По сравнению с детенышами других приматов человеческие дети развиваются особенно медленно и особенно беспомощны. В том возрасте, когда детеныш шимпанзе уже прекрасно способен самостоятельно передвигаться, Оджи все еще приходилось носить на руках. Однако человеческие дети как будто нарочно созданы так, чтобы умело пользоваться своим неподражаемым обаянием: очаровывая взрослых, они заставляют их заботиться о ребенке и обучать его всему необходимому. Хотя Оджи еще совсем младенец, он уже способен отчасти представить себе, что творится в голове других людей, что они видят и чего хотят. Он обращает мое внимание на то, что видит сам, и интересуется тем, что вижу я. Он понимает, что я считаю персики отличной штукой, а идею грызть подсолнух совершенно не одобряю.
Кроме того, человеческие дети отлично умеют усваивать социальные навыки. Они гораздо более внимательно, чем любое животное, наблюдают, как взрослые люди используют самые разные орудия, – и тут же пытаются повторить это; глазевший на уличного виолончелиста Оджи был совершенно уверен, что, стоит ему дотянуться до смычка – и он управится с Бахом так же ловко, как управляется с деревянной ложечкой для сорбета.

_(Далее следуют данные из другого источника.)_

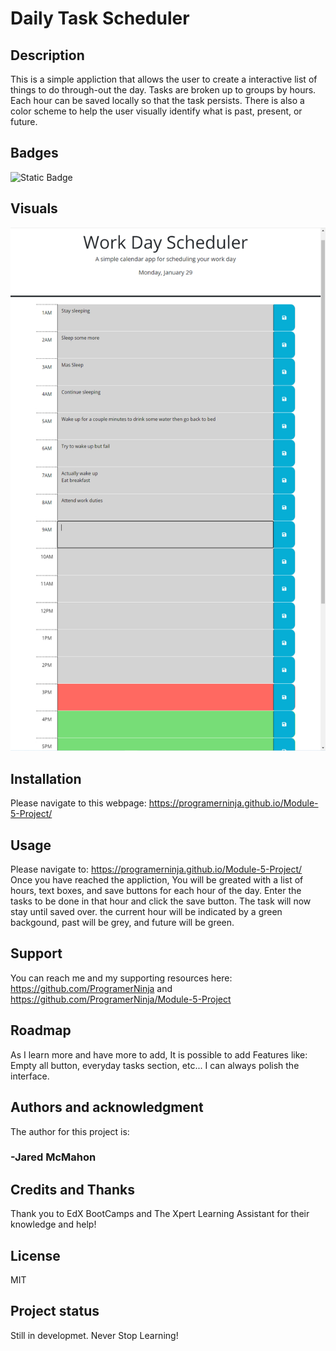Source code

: # Daily Task Scheduler

## Description

This is a simple appliction that allows the user to create a interactive list of things to do through-out the day.
Tasks are broken up to groups by hours. Each hour can be saved locally so that the task persists.
There is also a color scheme to help the user visually identify what is past, present, or future.

## Badges

![Static Badge](https://img.shields.io/badge/Always%20Learning-grey?labelColor=aqua&color=blue)

## Visuals

![Alt text](./Assets/currentState.PNG?raw=true "Current Release")

## Installation

Please navigate to this webpage: https://programerninja.github.io/Module-5-Project/

## Usage

Please navigate to: https://programerninja.github.io/Module-5-Project/
Once you have reached the appliction, You will be greated with a list of hours, text boxes, and save buttons for each hour of the day.
Enter the tasks to be done in that hour and click the save button. The task will now stay until saved over. the current hour will be indicated by a green backgound, past will be grey, and future will be green.

## Support

You can reach me and my supporting resources here: https://github.com/ProgramerNinja and https://github.com/ProgramerNinja/Module-5-Project

## Roadmap

As I learn more and have more to add, It is possible to add Features like: Empty all button, everyday tasks section, etc...
I can always polish the interface.

## Authors and acknowledgment

The author for this project is:

### -Jared McMahon

## Credits and Thanks

Thank you to EdX BootCamps and The Xpert Learning Assistant for their knowledge and help!

## License

MIT

## Project status

Still in developmet. Never Stop Learning!
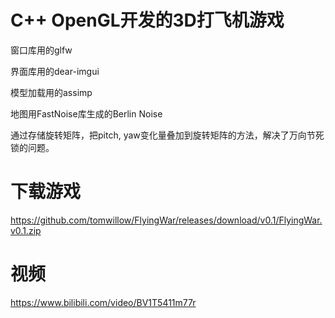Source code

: # C++ OpenGL开发的3D打飞机游戏

窗口库用的glfw

界面库用的dear-imgui

模型加载用的assimp

地图用FastNoise库生成的Berlin Noise

通过存储旋转矩阵，把pitch, yaw变化量叠加到旋转矩阵的方法，解决了万向节死锁的问题。

# 下载游戏

https://github.com/tomwillow/FlyingWar/releases/download/v0.1/FlyingWar.v0.1.zip

# 视频

https://www.bilibili.com/video/BV1T5411m77r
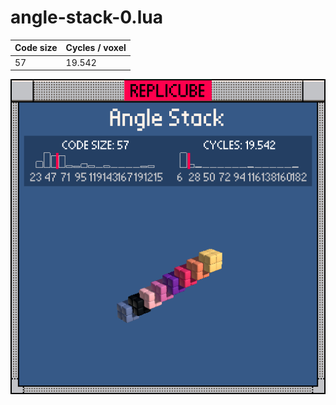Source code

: # angle-stack-0.lua

| Code size | Cycles / voxel |
| --------- | -------------- |
| 57        | 19.542         |

![](angle-stack-0.png)
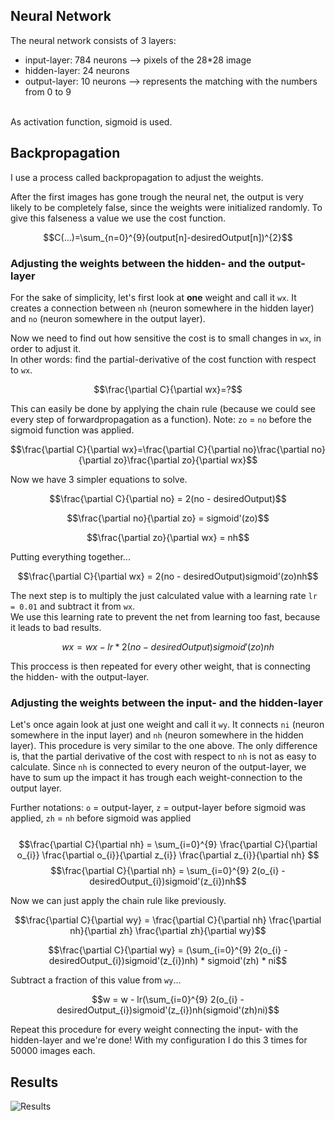 ## Neural Network
The neural network consists of 3 layers:
+ input-layer: 784 neurons  --> pixels of the 28\*28 image
+ hidden-layer: 24 neurons
+ output-layer: 10 neurons  --> represents the matching with the numbers from 0 to 9
<br/> 
As activation function, sigmoid is used.

## Backpropagation
I use a process called backpropagation to adjust the weights.

After the first images has gone trough the neural net, the output is very likely to be completely false, since the weights were initialized randomly.
To give this falseness a value we use the cost function.

$$C(...)=\sum_{n=0}^{9}(output[n]-desiredOutput[n])^{2}$$
### Adjusting the weights between the hidden- and the output-layer

For the sake of simplicity, let's first look at **one** weight and call it `wx`. It creates a connection between `nh` (neuron somewhere in the hidden layer) and `no` (neuron somewhere in the output layer).<br/>

Now we need to find out how sensitive the cost is to small changes in `wx`, in order to adjust it. <br/>
In other words: find the partial-derivative of the cost function with respect to `wx`.<br/>

$$\frac{\partial C}{\partial wx}=?$$
 
This can easily be done by applying the chain rule (because we could see every step of forwardpropagation as a function). Note: `zo` = `no` before the sigmoid function was applied.<br/>

$$\frac{\partial C}{\partial wx}=\frac{\partial C}{\partial no}\frac{\partial no}{\partial zo}\frac{\partial zo}{\partial wx}$$

Now we have 3 simpler equations to solve.

$$\frac{\partial C}{\partial no} = 2(no - desiredOutput)$$

$$\frac{\partial no}{\partial zo} = sigmoid'(zo)$$

$$\frac{\partial zo}{\partial wx} = nh$$


Putting everything together...

$$\frac{\partial C}{\partial wx} = 2(no - desiredOutput)sigmoid'(zo)nh$$

The next step is to multiply the just calculated value with a learning rate `lr = 0.01` and subtract it from `wx`. <br/>
We use this learning rate to prevent the net from learning too fast, because it leads to bad results.


$$wx = wx - lr * 2(no - desiredOutput)sigmoid'(zo)nh$$

This proccess is then repeated for every other weight, that is connecting the hidden- with the output-layer.

### Adjusting the weights between the input- and the hidden-layer
Let's once again look at just one weight and call it `wy`. It connects `ni` (neuron somewhere in the input layer) and `nh` (neuron somewhere in the hidden layer).
This procedure is very similar to the one above. The only difference is, that the partial derivative of the cost with respect to `nh` is not as easy to calculate. Since `nh` is connected to every neuron of the output-layer, we have to sum up the impact it has trough each weight-connection to the output layer.

Further notations: `o` = output-layer, `z` = output-layer before sigmoid was applied, `zh` = `nh` before sigmoid was applied <br/><br/>
$$\frac{\partial C}{\partial nh} =  \sum_{i=0}^{9} \frac{\partial C}{\partial o_{i}} \frac{\partial o_{i}}{\partial z_{i}} \frac{\partial z_{i}}{\partial nh} $$
$$\frac{\partial C}{\partial nh} = \sum_{i=0}^{9} 2(o_{i} - desiredOutput_{i})sigmoid'(z_{i})nh$$

Now we can just apply the chain rule like previously. <br/>


$$\frac{\partial C}{\partial wy} = \frac{\partial C}{\partial nh} \frac{\partial nh}{\partial zh} \frac{\partial zh}{\partial wy}$$

$$\frac{\partial C}{\partial wy} = (\sum_{i=0}^{9} 2(o_{i} - desiredOutput_{i})sigmoid'(z_{i})nh) * sigmoid'(zh) * ni$$

Subtract a fraction of this value from `wy`... 

$$w = w - lr(\sum_{i=0}^{9} 2(o_{i} - desiredOutput_{i})sigmoid'(z_{i})nh(sigmoid'(zh)ni)$$

Repeat this procedure for every weight connecting the input- with the hidden-layer and we're done!
With my configuration I do this 3 times for 50000 images each.

## Results
![Results](https://drive.google.com/uc?export=view&id=1CB1EgtA3UfGmTb0EVjMIlMqYsjTvuqwR)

Умение пользоваться ложечкой, чтобы добыть сорбет со дна стаканчика, – это очевидный практический навык. Но у нас, людей, есть также и общие ритуалы: мы совершаем действия, которые не преследуют очевидного практического результата, – иногда у них вообще нет никакого результата, – но, несмотря на это, они важны для нашей самоидентификации и упрочения солидарности. Хороший пример таких действий – танцы. Когда вы танцуете с кем-то, вы этим подтверждаете, что ваш партнер – такой же, как вы, а вы – такой же, как он, и для нас, человеческих существ, эта неуловимая близость гораздо важнее любой практической пользы. Хотя Оджи тогда было всего год от роду, он уже хорошо понимал жесты и ритуалы, например такие как танец, а также понимал другие действия и применение орудий.